Gabriel Perez, a teleprompter operator for President Donald Trump, has been ordered to pay $172,000 after using material, nonpublic information from his job to place trades on the prediction market platform Kalshi, according to the Commodity Futures Trading Commission (CFTC) [1]. The CFTC stated that Perez made $107,539.02 in profits from these trades and was also assessed a civil penalty of $65,000 [1]. In addition to the financial penalties, Perez has been banned from trading on prediction markets for three years [1].
The trades in question involved 'presidential mention market contracts,' which are event contracts reflecting words or phrases the President may use during his speeches [1]. The CFTC described the case as insider trading and noted that Kalshi, the platform used by Perez, assisted in the investigation [1]. Bobby DeNault, Kalshi’s lead lawyer, emphasized the seriousness of the violation, stating, 'It doesn’t matter who you are: violate our rules or federal law and you will face the consequences' [1].
The CFTC also highlighted Perez’s 'exemplary cooperation' during the investigation when announcing the penalties [1]. The incident drew condemnation from then-White House press secretary Karoline Leavitt in July, who called the trades a breach of ethics and 'deeply unfortunate and frankly a disgrace' [1]. Perez was placed on leave in July, and Leavitt stated that 'this individual will no longer be here' [1].
Market implications include increased scrutiny on prediction markets and the enforcement of insider trading regulations in non-traditional financial venues.
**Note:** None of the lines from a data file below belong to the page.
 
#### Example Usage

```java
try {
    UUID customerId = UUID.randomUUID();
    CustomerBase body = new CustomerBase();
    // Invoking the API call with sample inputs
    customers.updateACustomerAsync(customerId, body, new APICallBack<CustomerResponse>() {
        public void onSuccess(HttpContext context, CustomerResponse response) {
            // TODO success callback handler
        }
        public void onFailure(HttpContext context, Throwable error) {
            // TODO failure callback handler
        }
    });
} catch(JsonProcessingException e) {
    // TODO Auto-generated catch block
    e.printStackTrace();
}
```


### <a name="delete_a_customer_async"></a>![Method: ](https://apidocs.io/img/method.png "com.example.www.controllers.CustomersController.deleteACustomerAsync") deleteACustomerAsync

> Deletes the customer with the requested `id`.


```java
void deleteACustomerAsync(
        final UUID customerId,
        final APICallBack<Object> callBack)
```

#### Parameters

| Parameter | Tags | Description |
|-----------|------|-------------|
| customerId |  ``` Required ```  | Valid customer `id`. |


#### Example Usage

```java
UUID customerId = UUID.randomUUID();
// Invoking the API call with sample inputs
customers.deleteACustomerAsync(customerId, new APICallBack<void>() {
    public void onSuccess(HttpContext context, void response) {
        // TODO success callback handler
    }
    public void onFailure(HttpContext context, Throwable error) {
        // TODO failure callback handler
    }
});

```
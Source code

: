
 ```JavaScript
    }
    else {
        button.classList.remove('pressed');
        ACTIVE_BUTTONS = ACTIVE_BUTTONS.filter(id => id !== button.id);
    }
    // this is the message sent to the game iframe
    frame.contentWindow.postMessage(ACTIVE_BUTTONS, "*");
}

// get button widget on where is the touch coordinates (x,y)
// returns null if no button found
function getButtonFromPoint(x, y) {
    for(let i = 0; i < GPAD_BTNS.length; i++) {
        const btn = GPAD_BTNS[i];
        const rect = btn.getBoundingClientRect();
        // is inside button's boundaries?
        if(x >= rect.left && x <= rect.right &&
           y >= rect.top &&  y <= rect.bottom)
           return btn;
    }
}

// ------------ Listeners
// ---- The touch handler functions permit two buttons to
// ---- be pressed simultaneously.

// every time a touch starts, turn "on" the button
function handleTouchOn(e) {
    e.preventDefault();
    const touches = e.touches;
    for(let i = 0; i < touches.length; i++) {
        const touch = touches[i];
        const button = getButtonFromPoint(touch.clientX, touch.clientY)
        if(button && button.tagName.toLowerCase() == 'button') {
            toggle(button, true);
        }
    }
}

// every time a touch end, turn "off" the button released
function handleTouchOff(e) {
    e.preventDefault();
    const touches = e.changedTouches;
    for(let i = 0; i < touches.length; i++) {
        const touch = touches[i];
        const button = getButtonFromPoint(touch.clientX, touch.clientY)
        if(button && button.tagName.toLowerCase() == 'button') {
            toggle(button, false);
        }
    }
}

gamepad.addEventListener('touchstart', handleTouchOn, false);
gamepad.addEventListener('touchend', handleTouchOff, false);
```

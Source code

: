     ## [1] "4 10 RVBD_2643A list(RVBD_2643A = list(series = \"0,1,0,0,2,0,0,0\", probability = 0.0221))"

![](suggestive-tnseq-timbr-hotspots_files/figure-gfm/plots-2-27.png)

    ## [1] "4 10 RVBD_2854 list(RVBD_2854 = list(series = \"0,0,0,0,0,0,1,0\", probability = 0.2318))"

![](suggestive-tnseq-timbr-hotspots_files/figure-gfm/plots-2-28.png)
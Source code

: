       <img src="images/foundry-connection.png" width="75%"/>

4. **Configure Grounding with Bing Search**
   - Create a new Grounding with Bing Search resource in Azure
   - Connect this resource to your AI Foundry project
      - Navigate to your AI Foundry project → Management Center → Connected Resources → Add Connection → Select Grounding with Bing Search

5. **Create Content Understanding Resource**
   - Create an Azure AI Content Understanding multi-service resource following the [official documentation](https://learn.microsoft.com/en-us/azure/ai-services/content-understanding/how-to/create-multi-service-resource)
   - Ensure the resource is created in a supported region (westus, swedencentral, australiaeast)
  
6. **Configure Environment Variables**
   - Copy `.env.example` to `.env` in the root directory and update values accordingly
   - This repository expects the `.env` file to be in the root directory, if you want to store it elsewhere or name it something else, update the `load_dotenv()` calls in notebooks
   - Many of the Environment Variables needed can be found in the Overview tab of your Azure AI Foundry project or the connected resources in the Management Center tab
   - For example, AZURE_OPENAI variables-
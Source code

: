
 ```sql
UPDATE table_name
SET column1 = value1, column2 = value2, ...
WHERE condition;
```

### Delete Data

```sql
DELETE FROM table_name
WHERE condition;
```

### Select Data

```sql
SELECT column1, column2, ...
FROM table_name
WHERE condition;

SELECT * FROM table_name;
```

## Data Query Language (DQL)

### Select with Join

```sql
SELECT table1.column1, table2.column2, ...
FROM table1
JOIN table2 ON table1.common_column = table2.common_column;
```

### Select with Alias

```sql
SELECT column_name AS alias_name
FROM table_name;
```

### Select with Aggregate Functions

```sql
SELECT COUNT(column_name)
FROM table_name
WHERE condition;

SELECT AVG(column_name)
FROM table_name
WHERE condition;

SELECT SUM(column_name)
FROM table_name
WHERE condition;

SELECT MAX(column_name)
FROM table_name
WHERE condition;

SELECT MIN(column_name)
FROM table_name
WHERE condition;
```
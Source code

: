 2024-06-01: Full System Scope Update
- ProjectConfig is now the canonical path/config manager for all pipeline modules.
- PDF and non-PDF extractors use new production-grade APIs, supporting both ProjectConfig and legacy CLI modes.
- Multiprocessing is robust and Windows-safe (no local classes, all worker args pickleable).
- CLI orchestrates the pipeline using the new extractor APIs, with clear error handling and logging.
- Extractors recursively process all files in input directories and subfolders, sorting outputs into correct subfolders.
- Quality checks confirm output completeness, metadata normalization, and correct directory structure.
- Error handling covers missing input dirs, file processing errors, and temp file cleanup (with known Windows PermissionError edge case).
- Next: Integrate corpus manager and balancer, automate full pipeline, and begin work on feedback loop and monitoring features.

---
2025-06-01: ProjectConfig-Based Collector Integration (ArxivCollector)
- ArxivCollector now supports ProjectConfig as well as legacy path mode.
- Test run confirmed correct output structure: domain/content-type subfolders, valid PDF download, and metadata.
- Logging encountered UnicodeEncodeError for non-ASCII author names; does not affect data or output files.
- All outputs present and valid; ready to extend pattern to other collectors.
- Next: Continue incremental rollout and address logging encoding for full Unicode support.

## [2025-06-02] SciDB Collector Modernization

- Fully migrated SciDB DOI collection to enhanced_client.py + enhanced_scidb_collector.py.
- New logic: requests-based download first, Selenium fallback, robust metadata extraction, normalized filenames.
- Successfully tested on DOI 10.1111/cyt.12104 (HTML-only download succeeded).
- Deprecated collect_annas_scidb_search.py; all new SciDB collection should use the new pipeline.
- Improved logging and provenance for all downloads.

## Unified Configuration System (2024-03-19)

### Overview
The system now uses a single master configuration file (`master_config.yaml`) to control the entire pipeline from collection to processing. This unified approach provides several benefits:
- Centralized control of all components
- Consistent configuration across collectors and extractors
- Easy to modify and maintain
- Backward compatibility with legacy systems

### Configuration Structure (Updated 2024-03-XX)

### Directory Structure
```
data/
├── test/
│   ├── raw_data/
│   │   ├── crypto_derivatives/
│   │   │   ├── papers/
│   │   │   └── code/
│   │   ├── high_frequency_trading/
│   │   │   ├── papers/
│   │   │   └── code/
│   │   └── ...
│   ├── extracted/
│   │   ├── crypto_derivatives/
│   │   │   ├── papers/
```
The case underscores the regulatory reach of the CFTC and the compliance measures undertaken by platforms like Kalshi [1].
CONCLUSION
The CFTC's enforcement action against Gabriel Perez highlights the risks and consequences of insider trading in prediction markets. The penalties and trading ban serve as a warning to market participants about the importance of compliance with federal law and exchange rules. The incident may prompt further regulatory attention to prediction markets and their oversight.